Logomasini points out that information produced by IRIS does not undergo a full risk assessment, it only performs two of the EPA-identified four steps, and has made numerous controversial assessments with little basis in reality. One particularly controversial episode, addressed in the paper, is a faulty risk assessment of formaldehyde that drew a rebuke from the National Academies of Sciences (NAS).

“Far from being the ‘gold standard’ for risk assessment, EPA’s IRIS has a long history of flawed risk assessments based on faulty research that have led the agency to release counterproductive regulations,” said Logomasini. “These flawed regulations, based on IRIS assessments, have a profoundly negative impact on consumers and products Americans rely on in their daily lives.
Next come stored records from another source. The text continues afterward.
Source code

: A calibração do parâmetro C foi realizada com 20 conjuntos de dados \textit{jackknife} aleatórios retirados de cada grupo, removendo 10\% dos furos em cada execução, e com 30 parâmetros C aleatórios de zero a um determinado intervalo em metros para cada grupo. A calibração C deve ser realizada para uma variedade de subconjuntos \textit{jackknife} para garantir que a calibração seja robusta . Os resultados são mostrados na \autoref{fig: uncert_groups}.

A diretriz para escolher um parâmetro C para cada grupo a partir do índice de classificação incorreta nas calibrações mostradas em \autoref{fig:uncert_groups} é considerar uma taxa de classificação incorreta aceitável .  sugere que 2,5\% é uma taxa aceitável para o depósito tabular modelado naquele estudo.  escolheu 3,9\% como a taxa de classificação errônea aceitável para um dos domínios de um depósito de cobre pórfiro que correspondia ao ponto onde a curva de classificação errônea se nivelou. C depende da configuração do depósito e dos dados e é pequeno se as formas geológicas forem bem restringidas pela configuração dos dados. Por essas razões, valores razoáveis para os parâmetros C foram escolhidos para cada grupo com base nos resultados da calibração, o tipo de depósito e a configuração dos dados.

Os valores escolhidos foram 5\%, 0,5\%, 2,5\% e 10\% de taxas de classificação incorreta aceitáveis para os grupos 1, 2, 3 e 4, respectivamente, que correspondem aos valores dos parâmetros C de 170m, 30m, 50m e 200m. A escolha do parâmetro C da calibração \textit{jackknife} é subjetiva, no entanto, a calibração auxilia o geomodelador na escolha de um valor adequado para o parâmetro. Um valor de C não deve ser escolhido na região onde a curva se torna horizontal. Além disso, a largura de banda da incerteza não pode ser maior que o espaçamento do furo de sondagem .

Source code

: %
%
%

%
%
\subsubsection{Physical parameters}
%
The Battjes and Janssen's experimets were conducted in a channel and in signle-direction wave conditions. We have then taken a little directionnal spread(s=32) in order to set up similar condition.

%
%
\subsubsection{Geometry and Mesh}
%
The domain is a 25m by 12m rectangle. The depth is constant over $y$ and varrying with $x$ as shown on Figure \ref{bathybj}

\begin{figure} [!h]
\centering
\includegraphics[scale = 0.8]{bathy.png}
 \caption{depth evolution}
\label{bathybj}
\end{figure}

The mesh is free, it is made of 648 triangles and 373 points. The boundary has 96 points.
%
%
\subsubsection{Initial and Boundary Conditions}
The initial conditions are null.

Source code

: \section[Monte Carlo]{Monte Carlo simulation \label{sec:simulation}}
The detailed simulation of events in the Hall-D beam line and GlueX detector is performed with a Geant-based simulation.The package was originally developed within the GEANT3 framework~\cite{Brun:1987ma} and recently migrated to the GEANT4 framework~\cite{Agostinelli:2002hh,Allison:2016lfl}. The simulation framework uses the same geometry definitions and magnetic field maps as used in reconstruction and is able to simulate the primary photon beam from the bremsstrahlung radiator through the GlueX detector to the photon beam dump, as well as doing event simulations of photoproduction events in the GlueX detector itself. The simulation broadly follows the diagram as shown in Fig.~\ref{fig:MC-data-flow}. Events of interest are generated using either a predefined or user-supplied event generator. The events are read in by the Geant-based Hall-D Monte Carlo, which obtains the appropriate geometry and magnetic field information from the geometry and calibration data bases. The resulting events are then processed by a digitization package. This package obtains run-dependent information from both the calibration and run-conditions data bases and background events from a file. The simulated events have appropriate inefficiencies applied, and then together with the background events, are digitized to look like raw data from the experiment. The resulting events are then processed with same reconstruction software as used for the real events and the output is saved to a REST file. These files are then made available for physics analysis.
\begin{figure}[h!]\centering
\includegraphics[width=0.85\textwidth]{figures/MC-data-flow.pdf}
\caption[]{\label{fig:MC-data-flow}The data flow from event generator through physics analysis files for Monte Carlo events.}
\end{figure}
Concerns about IRIS’s work and methods have been raised by the Government Accountability Office (GAO), EPA’s Office of the Inspector General, Congress, and the National Academies of Sciences.”

The paper notes there is already a legislative proposal, H.R. 6468 “Improving Science in Chemical Assessments Act” sponsored by Rep. Andy Biggs (R-Ariz.) in the 115th Congress, that would move most IRIS functions into program offices.

“IRIS should be shut down and its functions should be shifted into program offices in EPA, which have more rigorous standards for sound science,” said Logomasini.